2. Do people trade with trend filters? For example, only shorts while the ALL ORDS is in a downtrend as it is at the moment? Or only a certain percentage of longs allowed?


----------



## Billyb (29 September 2011)

pavilion103 said:


> I often read a lot about trading with the trend and I have a couple of questions:
> 
> 1. What constitutes a change of trend (say, from downtrend to uptrend). I know this may be a little subjective. But what do people use? a higher bottom? a percentage movement from the bottom? accumulation in the background?
> 
> 2. Do people trade with trend filters? For example, only shorts while the ALL ORDS is in a downtrend as it is at the moment? Or only a certain percentage of longs allowed?




1. Most of the pro trend traders Eg Ed Seykota, Bill Dunn etc would probably say a similar thing. They don't know where the trends gonna go, there is no way to tell, so the only option is to try them all. This is pretty much what trend traders do, just jump on every ride, most of them will run out of fuel quickly, but there'll be a few each year that run on rocket fuel - and those are the ones that make the money. So to answer your question, I don't think it's possible to tell when the trend will change.

2. I think its a good idea


----------



## tech/a (29 September 2011)

How do you profit without being in a trend?
Even an Arb trade needs to revert either up or down to the equilibrium.
It will have to move in a direction----trend.

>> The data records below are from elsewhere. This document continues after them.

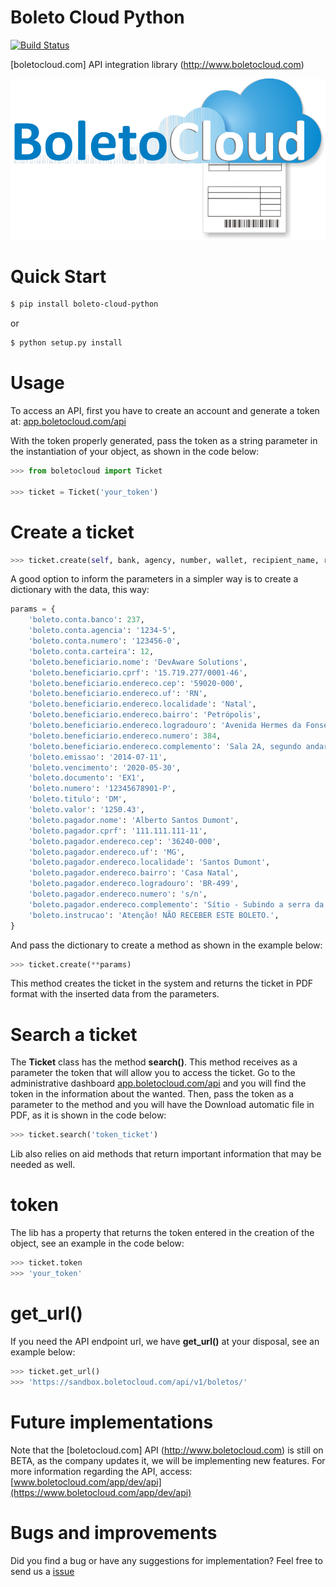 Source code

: # Boleto Cloud Python

[![Build Status](https://travis-ci.org/hudsonbrendon/boleto-cloud-python.svg?branch=master)](https://travis-ci.org/hudsonbrendon/boleto-cloud-python)

[boletocloud.com] API integration library (http://www.boletocloud.com)

![Logo](logo.png)


# Quick Start

```bash
$ pip install boleto-cloud-python
```
or

```bash
$ python setup.py install
```

# Usage


To access an API, first you have to create an account and generate a token at: [app.boletocloud.com/api](https://app.boletocloud.com/api)

With the token properly generated, pass the token as a string parameter in the instantiation of your object, as shown in the code below:

```python
>>> from boletocloud import Ticket

>>> ticket = Ticket('your_token')
```

# Create a ticket

```python
>>> ticket.create(self, bank, agency, number, wallet, recipient_name, recipient_cprf, recipient_address_zip, recipient_address_uf, recipient_address_locale, recipient_address_neighborhood, recipient_address_street, recipient_address_number, recipient_address_complement, emission, pay, document, ticket_number, title, value, payer_name, payer_cprf, payer_address_zip, payer_address_uf, payer_address_locale, payer_address_neighborhood, payer_address_street, payer_address_number, payer_address_complement, instruction)
```

A good option to inform the parameters in a simpler way is to create a dictionary with the data, this way:

```python
params = {
	'boleto.conta.banco': 237,
	'boleto.conta.agencia': '1234-5', 
	'boleto.conta.numero': '123456-0', 
	'boleto.conta.carteira': 12, 
	'boleto.beneficiario.nome': 'DevAware Solutions', 
	'boleto.beneficiario.cprf': '15.719.277/0001-46', 
	'boleto.beneficiario.endereco.cep': '59020-000', 
	'boleto.beneficiario.endereco.uf': 'RN',
	'boleto.beneficiario.endereco.localidade': 'Natal', 
	'boleto.beneficiario.endereco.bairro': 'Petrópolis', 
	'boleto.beneficiario.endereco.logradouro': 'Avenida Hermes da Fonseca', 
	'boleto.beneficiario.endereco.numero': 384,
	'boleto.beneficiario.endereco.complemento': 'Sala 2A, segundo andar', 
	'boleto.emissao': '2014-07-11',
	'boleto.vencimento': '2020-05-30', 
	'boleto.documento': 'EX1', 
	'boleto.numero': '12345678901-P', 
	'boleto.titulo': 'DM',
	'boleto.valor': '1250.43', 
	'boleto.pagador.nome': 'Alberto Santos Dumont', 
	'boleto.pagador.cprf': '111.111.111-11',
	'boleto.pagador.endereco.cep': '36240-000', 
	'boleto.pagador.endereco.uf': 'MG',
	'boleto.pagador.endereco.localidade': 'Santos Dumont', 
	'boleto.pagador.endereco.bairro': 'Casa Natal',
	'boleto.pagador.endereco.logradouro': 'BR-499', 
	'boleto.pagador.endereco.numero': 's/n',
	'boleto.pagador.endereco.complemento': 'Sítio - Subindo a serra da Mantiqueira', 
	'boleto.instrucao': 'Atenção! NÃO RECEBER ESTE BOLETO.',   
}
```
And pass the dictionary to create a method as shown in the example below:

```python
>>> ticket.create(**params)
```

This method creates the ticket in the system and returns the ticket in PDF format with the inserted data from the parameters.

# Search a ticket

The **Ticket** class has the method  **search()**. This method receives as a parameter the token that will allow you to access the ticket. Go to the administrative dashboard [app.boletocloud.com/api](https://app.boletocloud.com/api]) and you will find the token in the information about the wanted. Then, pass the token as a parameter to the method and you will have the Download automatic file in PDF, as it is shown in the code below:

```python
>>> ticket.search('token_ticket')
```

Lib also relies on aid methods that return important information that may be needed as well.

# token

The lib has a property that returns the token entered in the creation of the object, see an example in the code below:

```python
>>> ticket.token
>>> 'your_token'
```

# get_url()

If you need the API endpoint url, we have **get_url()** at your disposal, see an example below:

```python
>>> ticket.get_url()
>>> 'https://sandbox.boletocloud.com/api/v1/boletos/'
```

# Future implementations

Note that the [boletocloud.com] API (http://www.boletocloud.com) is still on BETA, as the company updates it, we will be implementing new features.
For more information regarding the API, access: [www.boletocloud.com/app/dev/api](https://www.boletocloud.com/app/dev/api)

# Bugs and improvements

Did you find a bug or have any suggestions for implementation? Feel free to send us a [issue](https://github.com/hudsonbrendon/boleto-cloud-python/issues)
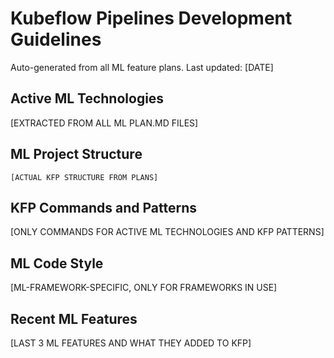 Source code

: # Kubeflow Pipelines Development Guidelines

Auto-generated from all ML feature plans. Last updated: [DATE]

## Active ML Technologies
[EXTRACTED FROM ALL ML PLAN.MD FILES]

## ML Project Structure
```
[ACTUAL KFP STRUCTURE FROM PLANS]
```

## KFP Commands and Patterns
[ONLY COMMANDS FOR ACTIVE ML TECHNOLOGIES AND KFP PATTERNS]

## ML Code Style
[ML-FRAMEWORK-SPECIFIC, ONLY FOR FRAMEWORKS IN USE]

## Recent ML Features
[LAST 3 ML FEATURES AND WHAT THEY ADDED TO KFP]

<!-- KFP MANUAL ADDITIONS START -->
<!-- KFP MANUAL ADDITIONS END --> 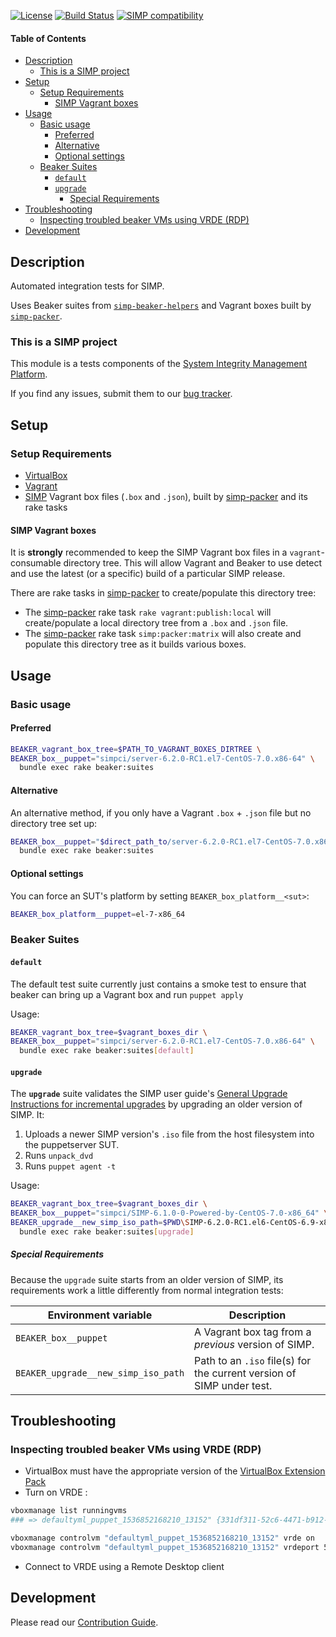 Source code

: [![License](http://img.shields.io/:license-apache-blue.svg)](http://www.apache.org/licenses/LICENSE-2.0.html) [![Build Status](https://travis-ci.org/simp/pupmod-simp-integration_tests.svg)](https://travis-ci.org/simp/pupmod-simp-integration_tests) [![SIMP compatibility](https://img.shields.io/badge/SIMP%20compatibility-6.*-orange.svg)](https://img.shields.io/badge/SIMP%20compatibility-6.*-orange.svg)

#### Table of Contents
<!-- vim-markdown-toc GFM -->

* [Description](#description)
  * [This is a SIMP project](#this-is-a-simp-project)
* [Setup](#setup)
  * [Setup Requirements](#setup-requirements)
    * [SIMP Vagrant boxes](#simp-vagrant-boxes)
* [Usage](#usage)
  * [Basic usage](#basic-usage)
    * [Preferred](#preferred)
    * [Alternative](#alternative)
    * [Optional settings](#optional-settings)
  * [Beaker Suites](#beaker-suites)
    * [`default`](#default)
    * [`upgrade`](#upgrade)
      * [Special Requirements](#special-requirements)
* [Troubleshooting](#troubleshooting)
  * [Inspecting troubled beaker VMs using  VRDE (RDP)](#inspecting-troubled-beaker-vms-using--vrde-rdp)
* [Development](#development)

<!-- vim-markdown-toc -->

## Description

Automated integration tests for SIMP.

Uses Beaker suites from [`simp-beaker-helpers`][simp-beaker-helpers] and
Vagrant boxes built by [`simp-packer`][simp-packer].

### This is a SIMP project

This module is a tests components of the [System Integrity Management
Platform][simp].

If you find any issues, submit them to our [bug tracker][simp-jira].

## Setup

### Setup Requirements

* [VirtualBox][virtualbox]
* [Vagrant][vagrant]
* [SIMP] Vagrant box files (`.box` and `.json`), built by
  [simp-packer][simp-packer] and its rake tasks

#### SIMP Vagrant boxes

It is **strongly** recommended to keep the SIMP Vagrant box files in
a `vagrant`-consumable directory tree. This will allow Vagrant and Beaker to
use detect and use the latest (or a specific) build of a particular SIMP
release.

There are rake tasks in [simp-packer][simp-packer] to create/populate this
directory tree:

* The [simp-packer][simp-packer] rake task `rake vagrant:publish:local` will
  create/populate a local directory tree from a `.box` and `.json` file.
* The [simp-packer][simp-packer] rake task `simp:packer:matrix` will also
  create and populate this directory tree as it builds various boxes.


## Usage

### Basic usage

#### Preferred

```sh
BEAKER_vagrant_box_tree=$PATH_TO_VAGRANT_BOXES_DIRTREE \
BEAKER_box__puppet="simpci/server-6.2.0-RC1.el7-CentOS-7.0.x86-64" \
  bundle exec rake beaker:suites
```


#### Alternative
An alternative method, if you only have a Vagrant `.box` + `.json` file but no
directory tree set up:

```sh
BEAKER_box__puppet="$direct_path_to/server-6.2.0-RC1.el7-CentOS-7.0.x86-64.json" \
  bundle exec rake beaker:suites
```


#### Optional settings

You can force an SUT's platform by setting `BEAKER_box_platform__<sut>`:

```sh
BEAKER_box_platform__puppet=el-7-x86_64
```

### Beaker Suites

#### `default`

The default test suite currently just contains a smoke test to ensure that
beaker can bring up a Vagrant box and run `puppet apply`

Usage:

```sh
BEAKER_vagrant_box_tree=$vagrant_boxes_dir \
BEAKER_box__puppet="simpci/server-6.2.0-RC1.el7-CentOS-7.0.x86-64" \
  bundle exec rake beaker:suites[default]
```

#### `upgrade`

The **`upgrade`** suite validates the SIMP user guide's [General Upgrade
Instructions for incremental upgrades][u0] by upgrading an older version of
SIMP.  It:

1. Uploads a newer SIMP version's `.iso` file from the host filesystem into the
   puppetserver SUT.
2. Runs `unpack_dvd`
3. Runs `puppet agent -t`

Usage:

```sh
BEAKER_vagrant_box_tree=$vagrant_boxes_dir \
BEAKER_box__puppet="simpci/SIMP-6.1.0-0-Powered-by-CentOS-7.0-x86_64" \
BEAKER_upgrade__new_simp_iso_path=$PWD\SIMP-6.2.0-RC1.el6-CentOS-6.9-x86_64.iso \
  bundle exec rake beaker:suites[upgrade]
```

[u0]: https://github.com/simp/simp-doc/blob/8277eab/docs/user_guide/Upgrade_SIMP/General_Upgrade_Instructions.rst#incremental-updates

##### Special Requirements

Because the `upgrade` suite starts from an older version of SIMP, its
requirements work a little differently from normal integration tests:

| Environment variable                | Description                                                           |
| ----------------------------------- | --------------------------------------------------------------------- |
| `BEAKER_box__puppet`                | A Vagrant box tag from a _previous_ version of SIMP.                  |
| `BEAKER_upgrade__new_simp_iso_path` | Path to an `.iso` file(s) for the current version of SIMP under test. |




## Troubleshooting

### Inspecting troubled beaker VMs using  VRDE (RDP)

* VirtualBox must have the appropriate version of the [VirtualBox Extension Pack][vb-extpack]
* Turn on VRDE :
```sh
vboxmanage list runningvms
### => defaultyml_puppet_1536852168210_13152" {331df311-52c6-4471-b912-f730d8531e0c}

vboxmanage controlvm "defaultyml_puppet_1536852168210_13152" vrde on
vboxmanage controlvm "defaultyml_puppet_1536852168210_13152" vrdeport 5940
```
* Connect to VRDE using a Remote Desktop client


## Development

Please read our [Contribution Guide][simp-contrib].

[simp]:                     https://github.com/NationalSecurityAgency/SIMP
[simp-contrib]:             https://simp.readthedocs.io/en/master/contributors_guide/
[simp-jira]:                https://simp-project.atlassian.net
[simp-beaker-helpers]:      https://github.com/simp/rubygem-simp-beaker-helpers
[simp-beaker-helpers-docs]: https://github.com/simp/rubygem-simp-beaker-helpers/
[simp-packer]:              https://github.com/simp/simp-packer
[vagrant]:                  https://www.vagrantup.com
[virtualbox]:               https://www.virtualbox.org/wiki/Downloads
[vb-extpack]:               https://www.virtualbox.org/wiki/Downloads#VirtualBox5.2.18OracleVMVirtualBoxExtensionPack
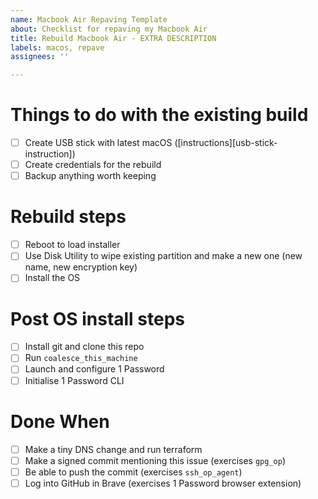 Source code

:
 ```yaml
---
name: Macbook Air Repaving Template
about: Checklist for repaving my Macbook Air
title: Rebuild Macbook Air - EXTRA DESCRIPTION
labels: macos, repave
assignees: ''

---
```


# Things to do with the existing build

- [ ] Create USB stick with latest macOS ([instructions][usb-stick-instruction])
- [ ] Create credentials for the rebuild
- [ ] Backup anything worth keeping

[usb-stick-instructions]: https://github.com/scottmuc/infrastructure/tree/master/homedirs/osx#bootstrapping-the-bootstrapping

# Rebuild steps

- [ ] Reboot to load installer
- [ ] Use Disk Utility to wipe existing partition and make a new one (new name, new encryption key)
- [ ] Install the OS

# Post OS install steps

- [ ] Install git and clone this repo
- [ ] Run `coalesce_this_machine`
- [ ] Launch and configure 1 Password
- [ ] Initialise 1 Password CLI

# Done When

- [ ] Make a tiny DNS change and run terraform
- [ ] Make a signed commit mentioning this issue (exercises `gpg_op`)
- [ ] Be able to push the commit (exercises `ssh_op_agent`)
- [ ] Log into GitHub in Brave (exercises 1 Password browser extension)
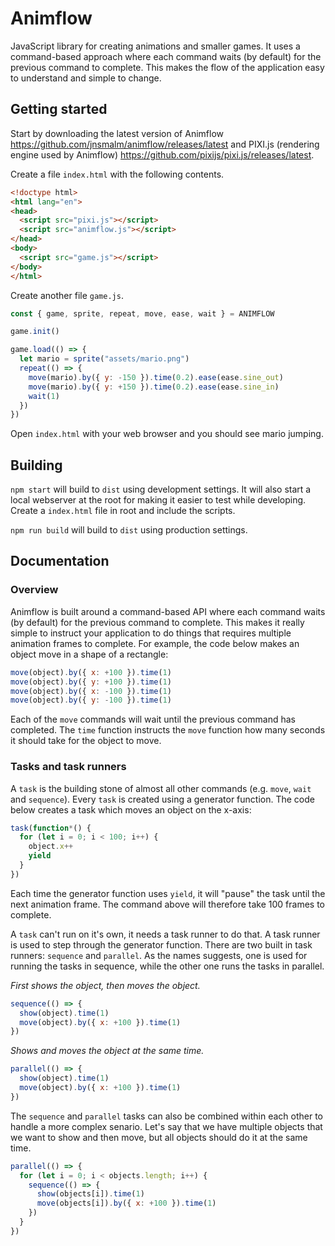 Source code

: # Animflow

JavaScript library for creating animations and smaller games. It uses a 
command-based approach where each command waits (by default) for the previous
command to complete. This makes the flow of the application easy to understand
and simple to change.

## Getting started

Start by downloading the latest version of Animflow 
https://github.com/jnsmalm/animflow/releases/latest and PIXI.js (rendering 
engine used by Animflow) https://github.com/pixijs/pixi.js/releases/latest.

Create a file `index.html` with the following contents.

```html
<!doctype html>
<html lang="en">
<head>
  <script src="pixi.js"></script>
  <script src="animflow.js"></script>
</head>
<body>
  <script src="game.js"></script>
</body>
</html>
```

Create another file `game.js`.

```javascript
const { game, sprite, repeat, move, ease, wait } = ANIMFLOW

game.init()

game.load(() => {
  let mario = sprite("assets/mario.png")
  repeat(() => {
    move(mario).by({ y: -150 }).time(0.2).ease(ease.sine_out)
    move(mario).by({ y: +150 }).time(0.2).ease(ease.sine_in)
    wait(1)
  })
})
```

Open `index.html` with your web browser and you should see mario jumping.

## Building

`npm start` will build to `dist` using development settings. It will also start 
a local webserver at the root for making it easier to test while developing. 
Create a `index.html` file in root and include the scripts.

`npm run build` will build to `dist` using production settings.

## Documentation

### Overview

Animflow is built around a command-based API where each command waits (by 
default) for the previous command to complete. This makes it really simple to 
instruct your application to do things that requires multiple animation frames 
to complete. For example, the code below makes an object move in a shape of a 
rectangle:

```javascript
move(object).by({ x: +100 }).time(1)
move(object).by({ y: +100 }).time(1)
move(object).by({ x: -100 }).time(1)
move(object).by({ y: -100 }).time(1)
```
Each of the `move` commands will wait until the previous command has completed. 
The `time` function instructs the `move` function how many seconds it should 
take for the object to move.

### Tasks and task runners

A `task` is the building stone of almost all other commands (e.g. `move`, 
`wait` and `sequence`). Every `task` is created using a generator 
function. The code below creates a task which moves an object on the x-axis:

```javascript
task(function*() {
  for (let i = 0; i < 100; i++) {
    object.x++
    yield
  }
})
```
Each time the generator function uses `yield`, it will "pause" the task until 
the next animation frame. The command above will therefore take 100 frames to
complete.

A `task` can't run on it's own, it needs a task runner to do that. A task runner 
is used to step through the generator function. There are two built in task 
runners: `sequence` and `parallel`. As the names suggests, one is used for 
running the tasks in sequence, while the other one runs the tasks in parallel.

*First shows the object, then moves the object.*

```javascript
sequence(() => {
  show(object).time(1)
  move(object).by({ x: +100 }).time(1)
})
```
*Shows and moves the object at the same time.*

```javascript
parallel(() => {
  show(object).time(1)
  move(object).by({ x: +100 }).time(1)
})
```
The `sequence` and `parallel` tasks can also be combined within each other to
handle a more complex senario. Let's say that we have multiple objects that we
want to show and then move, but all objects should do it at the same time.

```javascript
parallel(() => {
  for (let i = 0; i < objects.length; i++) {
    sequence(() => {
      show(objects[i]).time(1)
      move(objects[i]).by({ x: +100 }).time(1)
    })
  }
})
``` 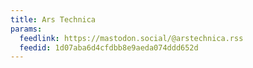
 ```yaml
---
title: Ars Technica
params:
  feedlink: https://mastodon.social/@arstechnica.rss
  feedid: 1d07aba6d4cfdbb8e9aeda074ddd652d
---
```

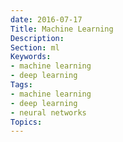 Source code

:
 ```yaml
---
date: 2016-07-17
Title: Machine Learning
Description: 
Section: ml
Keywords:
- machine learning
- deep learning
Tags:
- machine learning
- deep learning
- neural networks
Topics:
---
```


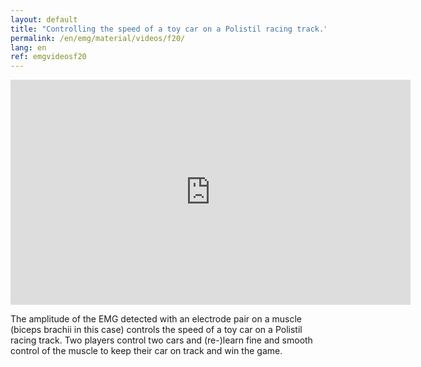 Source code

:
 ```yaml
---
layout: default
title: "Controlling the speed of a toy car on a Polistil racing track."
permalink: /en/emg/material/videos/f20/
lang: en
ref: emgvideosf20
---
```


<iframe width="640" height="360" src="https://www.youtube.com/embed/i8ibRXE8xVI?rel=0&loop=1&modestbranding=1&playlist=i8ibRXE8xVI" frameborder="0" gesture="media" allow="encrypted-media" allowfullscreen></iframe>

The amplitude of the EMG detected with an electrode pair on a muscle (biceps brachii in this case) controls the speed of a toy car on a Polistil racing track.  Two players control two cars and (re-)learn fine and smooth control of the muscle to keep their car on track and win the game. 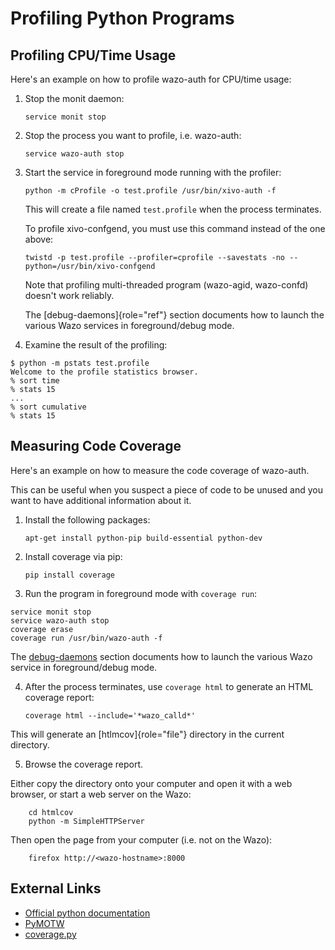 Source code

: Profiling Python Programs
=========================

Profiling CPU/Time Usage
------------------------

Here\'s an example on how to profile wazo-auth for CPU/time usage:

1.  Stop the monit daemon:

        service monit stop

2.  Stop the process you want to profile, i.e. wazo-auth:

        service wazo-auth stop

3.  Start the service in foreground mode running with the profiler:

        python -m cProfile -o test.profile /usr/bin/xivo-auth -f

    This will create a file named `test.profile` when the process
    terminates.

    To profile xivo-confgend, you must use this command instead of the
    one above:

        twistd -p test.profile --profiler=cprofile --savestats -no --python=/usr/bin/xivo-confgend

    Note that profiling multi-threaded program (wazo-agid, wazo-confd)
    doesn\'t work reliably.

    The [debug-daemons]{role="ref"} section documents how to launch the
    various Wazo services in foreground/debug mode.

4.  Examine the result of the profiling:

```shell
$ python -m pstats test.profile
Welcome to the profile statistics browser.
% sort time
% stats 15
...
% sort cumulative
% stats 15
```

Measuring Code Coverage
-----------------------

Here\'s an example on how to measure the code coverage of wazo-auth.

This can be useful when you suspect a piece of code to be unused and you
want to have additional information about it.

1.  Install the following packages:

        apt-get install python-pip build-essential python-dev

2.  Install coverage via pip:

        pip install coverage

3.  Run the program in foreground mode with `coverage run`:

```shell
service monit stop
service wazo-auth stop
coverage erase
coverage run /usr/bin/wazo-auth -f
```

The [debug-daemons](/contribute/debug_daemon) section documents how to launch the
various Wazo service in foreground/debug mode.

4.  After the process terminates, use `coverage html` to generate an
    HTML coverage report:

        coverage html --include='*wazo_calld*'

This will generate an [htlmcov]{role="file"} directory in the
current directory.

5.  Browse the coverage report.

Either copy the directory onto your computer and open it with a web
browser, or start a web server on the Wazo:

        cd htmlcov
        python -m SimpleHTTPServer

Then open the page from your computer (i.e. not on the Wazo):

        firefox http://<wazo-hostname>:8000

External Links
--------------

-   [Official python
    documentation](http://docs.python.org/library/profile.html)
-   [PyMOTW](http://blog.doughellmann.com/2008/08/pymotw-profile-cprofile-pstats.html)
-   [coverage.py](http://nedbatchelder.com/code/coverage/)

In any longterm trend there is counter trends
An alteration to a trend maybe valid in one timeframe and not in another.
Counter trends often move in the opposite direction to the primary trend.

So firstly identify timeframe.
As for change of trend the best thing I've found is a *trendline*
But without timeframe you'll be at odds with *which* trend line to use.

*Billyb*
Is infact very right 
You don't know which trend is going to go and for how long.
We see *setups* trend or counter trend as opportunities so we put ourselves in a position where we are on a trade and if it goes in our direction we profit.
If we are good traders we will be on many of these move our stops to B/E as soon as we can and ride those we catch as long as we can.
Being wrong becomes a good thing as we can set ourselves up on the next *opportunity*.


----------



## Wysiwyg (22 September 2015)

I find it incredible that some stocks are banging up higher in this market. Some multi baggers. Vigorous buying while most stocks sell off.


----------



## Gringotts Bank (22 September 2015)

Wysiwyg said:


> I find it incredible that some stocks are banging up higher in this market. Some multi baggers. Vigorous buying while most stocks sell off.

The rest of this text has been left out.